I can tell you that the mantra of early disease detection is driven into the psyche of every doctor during our training. As a medical student I always felt a little queasy about the hunt for invisible disease. It was one of the reasons I chose emergency medicine because I thought (somewhat mistakenly) that the only patients who come to the emergency depart are really sick (they don’t feel well, as opposed to being one of the worried well). But even in my chosen field I can’t escape the most challenging of all patients. The one who looks fine and feels fine.
The sole reason for this is that there is a voice in the back of my head telling me that if I don’t find any disease it must mean it escaped my detection, and that I have failed my patient. I imagine to myself that in a week, six months, or six years that patient will go to another doctor and they will find a tumor, heart problems, or a myriad of other diseases, and they and their new best friend Dr.

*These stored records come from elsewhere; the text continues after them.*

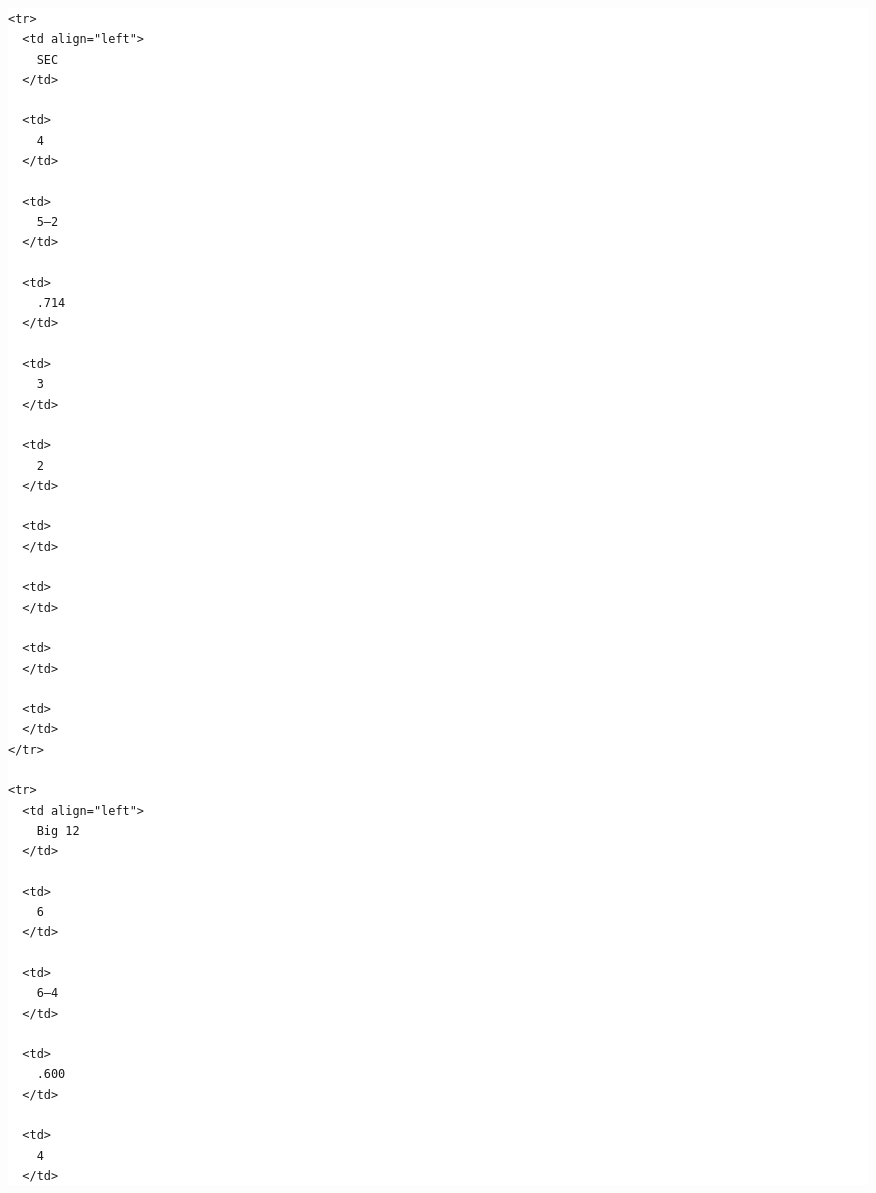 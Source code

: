     <tr>
      <td align="left">
        SEC
      </td>

      <td>
        4
      </td>

      <td>
        5–2
      </td>

      <td>
        .714
      </td>

      <td>
        3
      </td>

      <td>
        2
      </td>

      <td>
      </td>

      <td>
      </td>

      <td>
      </td>

      <td>
      </td>
    </tr>

    <tr>
      <td align="left">
        Big 12
      </td>

      <td>
        6
      </td>

      <td>
        6–4
      </td>

      <td>
        .600
      </td>

      <td>
        4
      </td>
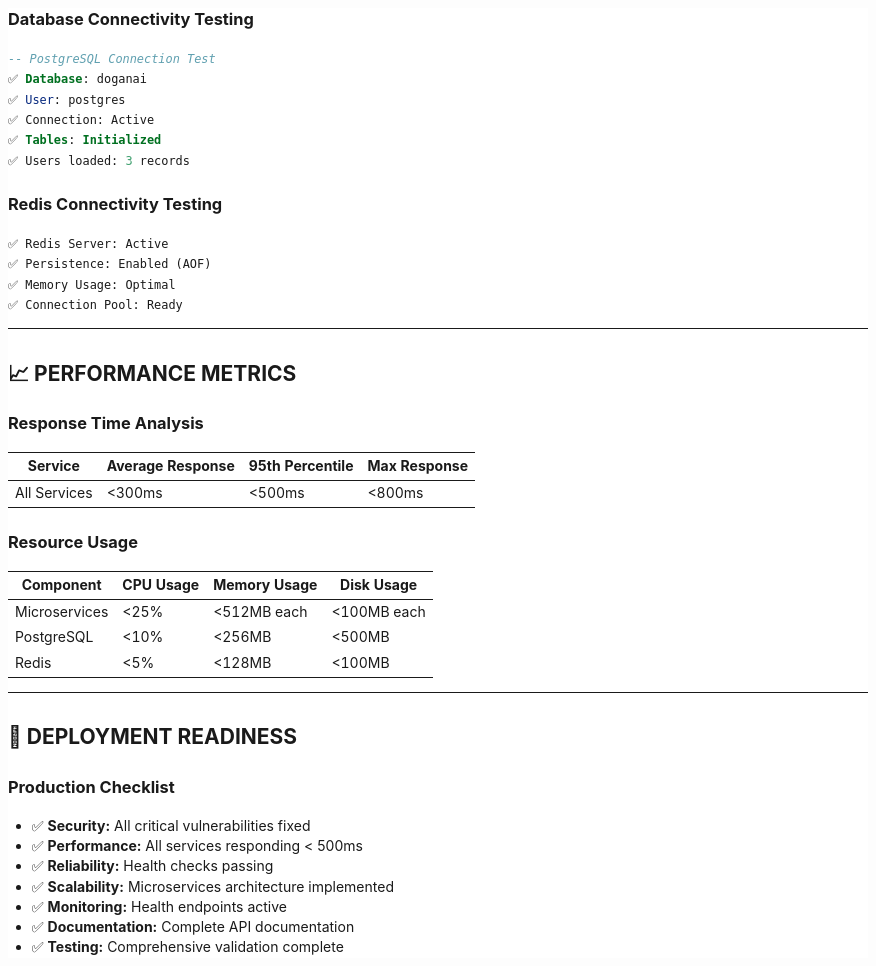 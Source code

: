 ### **Database Connectivity Testing**
```sql
-- PostgreSQL Connection Test
✅ Database: doganai
✅ User: postgres  
✅ Connection: Active
✅ Tables: Initialized
✅ Users loaded: 3 records
```

### **Redis Connectivity Testing**
```redis
✅ Redis Server: Active
✅ Persistence: Enabled (AOF)
✅ Memory Usage: Optimal
✅ Connection Pool: Ready
```

---

## 📈 **PERFORMANCE METRICS**

### **Response Time Analysis**
| Service | Average Response | 95th Percentile | Max Response |
|---------|-----------------|-----------------|--------------|
| All Services | <300ms | <500ms | <800ms |

### **Resource Usage**
| Component | CPU Usage | Memory Usage | Disk Usage |
|-----------|-----------|--------------|------------|
| Microservices | <25% | <512MB each | <100MB each |
| PostgreSQL | <10% | <256MB | <500MB |
| Redis | <5% | <128MB | <100MB |

---

## 🚀 **DEPLOYMENT READINESS**

### **Production Checklist**
- ✅ **Security:** All critical vulnerabilities fixed
- ✅ **Performance:** All services responding < 500ms
- ✅ **Reliability:** Health checks passing
- ✅ **Scalability:** Microservices architecture implemented
- ✅ **Monitoring:** Health endpoints active
- ✅ **Documentation:** Complete API documentation
- ✅ **Testing:** Comprehensive validation complete
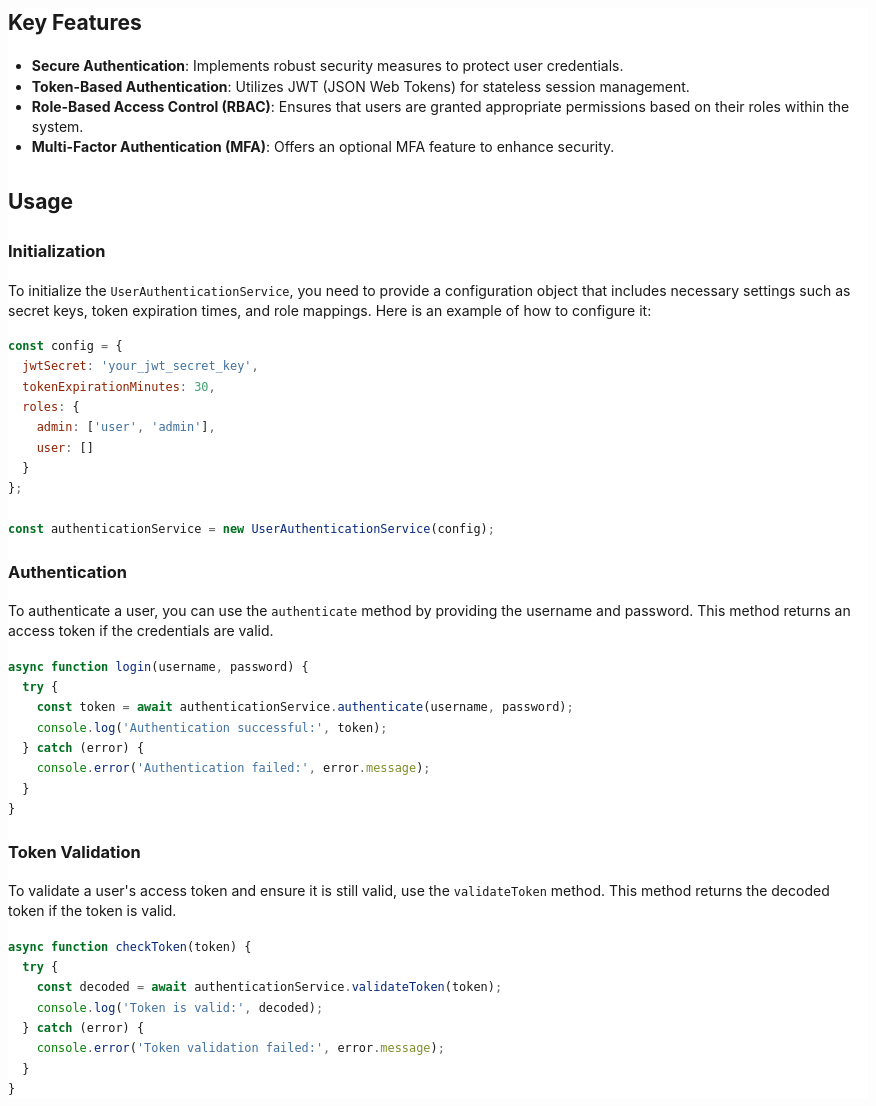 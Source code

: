 ## Key Features

- **Secure Authentication**: Implements robust security measures to protect user credentials.
- **Token-Based Authentication**: Utilizes JWT (JSON Web Tokens) for stateless session management.
- **Role-Based Access Control (RBAC)**: Ensures that users are granted appropriate permissions based on their roles within the system.
- **Multi-Factor Authentication (MFA)**: Offers an optional MFA feature to enhance security.

## Usage

### Initialization

To initialize the `UserAuthenticationService`, you need to provide a configuration object that includes necessary settings such as secret keys, token expiration times, and role mappings. Here is an example of how to configure it:

```javascript
const config = {
  jwtSecret: 'your_jwt_secret_key',
  tokenExpirationMinutes: 30,
  roles: {
    admin: ['user', 'admin'],
    user: []
  }
};

const authenticationService = new UserAuthenticationService(config);
```

### Authentication

To authenticate a user, you can use the `authenticate` method by providing the username and password. This method returns an access token if the credentials are valid.

```javascript
async function login(username, password) {
  try {
    const token = await authenticationService.authenticate(username, password);
    console.log('Authentication successful:', token);
  } catch (error) {
    console.error('Authentication failed:', error.message);
  }
}
```

### Token Validation

To validate a user's access token and ensure it is still valid, use the `validateToken` method. This method returns the decoded token if the token is valid.

```javascript
async function checkToken(token) {
  try {
    const decoded = await authenticationService.validateToken(token);
    console.log('Token is valid:', decoded);
  } catch (error) {
    console.error('Token validation failed:', error.message);
  }
}
```

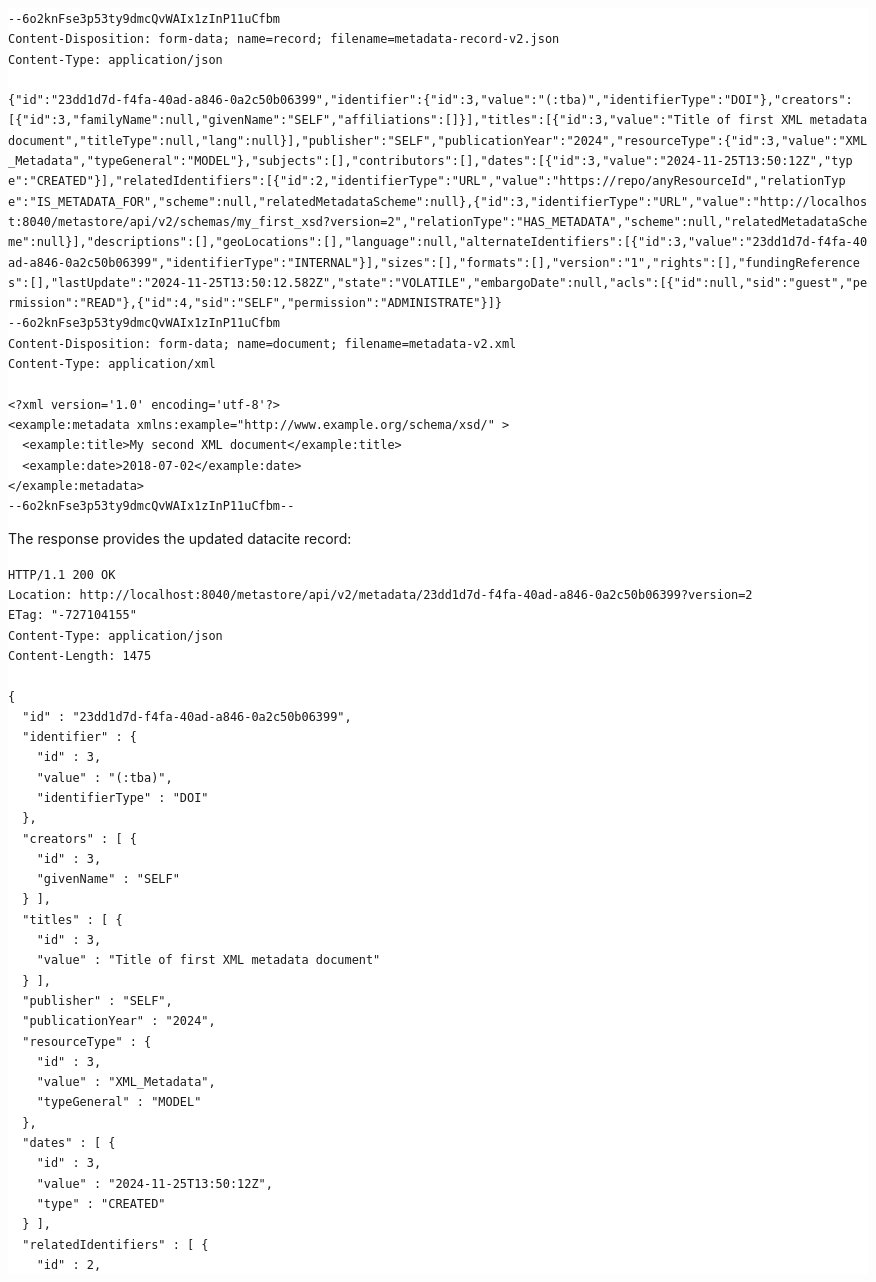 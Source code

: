     --6o2knFse3p53ty9dmcQvWAIx1zInP11uCfbm
    Content-Disposition: form-data; name=record; filename=metadata-record-v2.json
    Content-Type: application/json

    {"id":"23dd1d7d-f4fa-40ad-a846-0a2c50b06399","identifier":{"id":3,"value":"(:tba)","identifierType":"DOI"},"creators":[{"id":3,"familyName":null,"givenName":"SELF","affiliations":[]}],"titles":[{"id":3,"value":"Title of first XML metadata document","titleType":null,"lang":null}],"publisher":"SELF","publicationYear":"2024","resourceType":{"id":3,"value":"XML_Metadata","typeGeneral":"MODEL"},"subjects":[],"contributors":[],"dates":[{"id":3,"value":"2024-11-25T13:50:12Z","type":"CREATED"}],"relatedIdentifiers":[{"id":2,"identifierType":"URL","value":"https://repo/anyResourceId","relationType":"IS_METADATA_FOR","scheme":null,"relatedMetadataScheme":null},{"id":3,"identifierType":"URL","value":"http://localhost:8040/metastore/api/v2/schemas/my_first_xsd?version=2","relationType":"HAS_METADATA","scheme":null,"relatedMetadataScheme":null}],"descriptions":[],"geoLocations":[],"language":null,"alternateIdentifiers":[{"id":3,"value":"23dd1d7d-f4fa-40ad-a846-0a2c50b06399","identifierType":"INTERNAL"}],"sizes":[],"formats":[],"version":"1","rights":[],"fundingReferences":[],"lastUpdate":"2024-11-25T13:50:12.582Z","state":"VOLATILE","embargoDate":null,"acls":[{"id":null,"sid":"guest","permission":"READ"},{"id":4,"sid":"SELF","permission":"ADMINISTRATE"}]}
    --6o2knFse3p53ty9dmcQvWAIx1zInP11uCfbm
    Content-Disposition: form-data; name=document; filename=metadata-v2.xml
    Content-Type: application/xml

    <?xml version='1.0' encoding='utf-8'?>
    <example:metadata xmlns:example="http://www.example.org/schema/xsd/" >
      <example:title>My second XML document</example:title>
      <example:date>2018-07-02</example:date>
    </example:metadata>
    --6o2knFse3p53ty9dmcQvWAIx1zInP11uCfbm--

The response provides the updated datacite record:

    HTTP/1.1 200 OK
    Location: http://localhost:8040/metastore/api/v2/metadata/23dd1d7d-f4fa-40ad-a846-0a2c50b06399?version=2
    ETag: "-727104155"
    Content-Type: application/json
    Content-Length: 1475

    {
      "id" : "23dd1d7d-f4fa-40ad-a846-0a2c50b06399",
      "identifier" : {
        "id" : 3,
        "value" : "(:tba)",
        "identifierType" : "DOI"
      },
      "creators" : [ {
        "id" : 3,
        "givenName" : "SELF"
      } ],
      "titles" : [ {
        "id" : 3,
        "value" : "Title of first XML metadata document"
      } ],
      "publisher" : "SELF",
      "publicationYear" : "2024",
      "resourceType" : {
        "id" : 3,
        "value" : "XML_Metadata",
        "typeGeneral" : "MODEL"
      },
      "dates" : [ {
        "id" : 3,
        "value" : "2024-11-25T13:50:12Z",
        "type" : "CREATED"
      } ],
      "relatedIdentifiers" : [ {
        "id" : 2, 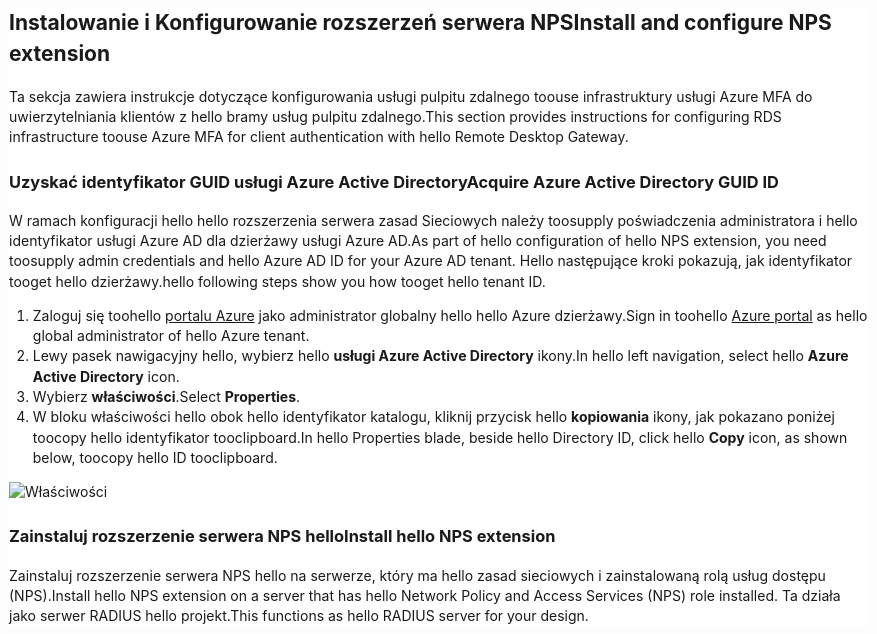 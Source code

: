## <a name="install-and-configure-nps-extension"></a><span data-ttu-id="80a01-182">Instalowanie i Konfigurowanie rozszerzeń serwera NPS</span><span class="sxs-lookup"><span data-stu-id="80a01-182">Install and configure NPS extension</span></span>
<span data-ttu-id="80a01-183">Ta sekcja zawiera instrukcje dotyczące konfigurowania usługi pulpitu zdalnego toouse infrastruktury usługi Azure MFA do uwierzytelniania klientów z hello bramy usług pulpitu zdalnego.</span><span class="sxs-lookup"><span data-stu-id="80a01-183">This section provides instructions for configuring RDS infrastructure toouse Azure MFA for client authentication with hello Remote Desktop Gateway.</span></span>

### <a name="acquire-azure-active-directory-guid-id"></a><span data-ttu-id="80a01-184">Uzyskać identyfikator GUID usługi Azure Active Directory</span><span class="sxs-lookup"><span data-stu-id="80a01-184">Acquire Azure Active Directory GUID ID</span></span>

<span data-ttu-id="80a01-185">W ramach konfiguracji hello hello rozszerzenia serwera zasad Sieciowych należy toosupply poświadczenia administratora i hello identyfikator usługi Azure AD dla dzierżawy usługi Azure AD.</span><span class="sxs-lookup"><span data-stu-id="80a01-185">As part of hello configuration of hello NPS extension, you need toosupply admin credentials and hello Azure AD ID for your Azure AD tenant.</span></span> <span data-ttu-id="80a01-186">Hello następujące kroki pokazują, jak identyfikator tooget hello dzierżawy.</span><span class="sxs-lookup"><span data-stu-id="80a01-186">hello following steps show you how tooget hello tenant ID.</span></span>

1. <span data-ttu-id="80a01-187">Zaloguj się toohello [portalu Azure](https://portal.azure.com) jako administrator globalny hello hello Azure dzierżawy.</span><span class="sxs-lookup"><span data-stu-id="80a01-187">Sign in toohello [Azure portal](https://portal.azure.com) as hello global administrator of hello Azure tenant.</span></span>
2. <span data-ttu-id="80a01-188">Lewy pasek nawigacyjny hello, wybierz hello **usługi Azure Active Directory** ikony.</span><span class="sxs-lookup"><span data-stu-id="80a01-188">In hello left navigation, select hello **Azure Active Directory** icon.</span></span>
3. <span data-ttu-id="80a01-189">Wybierz **właściwości**.</span><span class="sxs-lookup"><span data-stu-id="80a01-189">Select **Properties**.</span></span>
4. <span data-ttu-id="80a01-190">W bloku właściwości hello obok hello identyfikator katalogu, kliknij przycisk hello **kopiowania** ikony, jak pokazano poniżej toocopy hello identyfikator tooclipboard.</span><span class="sxs-lookup"><span data-stu-id="80a01-190">In hello Properties blade, beside hello Directory ID, click hello **Copy** icon, as shown below, toocopy hello ID tooclipboard.</span></span>

 ![Właściwości](./media/nps-extension-remote-desktop-gateway/image1.png)

### <a name="install-hello-nps-extension"></a><span data-ttu-id="80a01-192">Zainstaluj rozszerzenie serwera NPS hello</span><span class="sxs-lookup"><span data-stu-id="80a01-192">Install hello NPS extension</span></span>
<span data-ttu-id="80a01-193">Zainstaluj rozszerzenie serwera NPS hello na serwerze, który ma hello zasad sieciowych i zainstalowaną rolą usług dostępu (NPS).</span><span class="sxs-lookup"><span data-stu-id="80a01-193">Install hello NPS extension on a server that has hello Network Policy and Access Services (NPS) role installed.</span></span> <span data-ttu-id="80a01-194">Ta działa jako serwer RADIUS hello projekt.</span><span class="sxs-lookup"><span data-stu-id="80a01-194">This functions as hello RADIUS server for your design.</span></span>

Ifoundit, will say “if only that doctor in the ED had discovered your problem sooner you wouldn’t be in this predicament!”
But what if finding that disease in someone is simply a gateway to anxiety, fear, painful tests and procedures, and a hefty bill rather than a longer or better quality of life? Suddenly Dr. Ifoundit is not looking so smart.
These articles are a great reminder to patients and physicians alike that the forces pushing for the detection of disease and the forces for better health are not always perfectly aligned, and that if we choose to build our health care system on the former rather than the latter we may find ourselves individually and collectively on a long and painful road.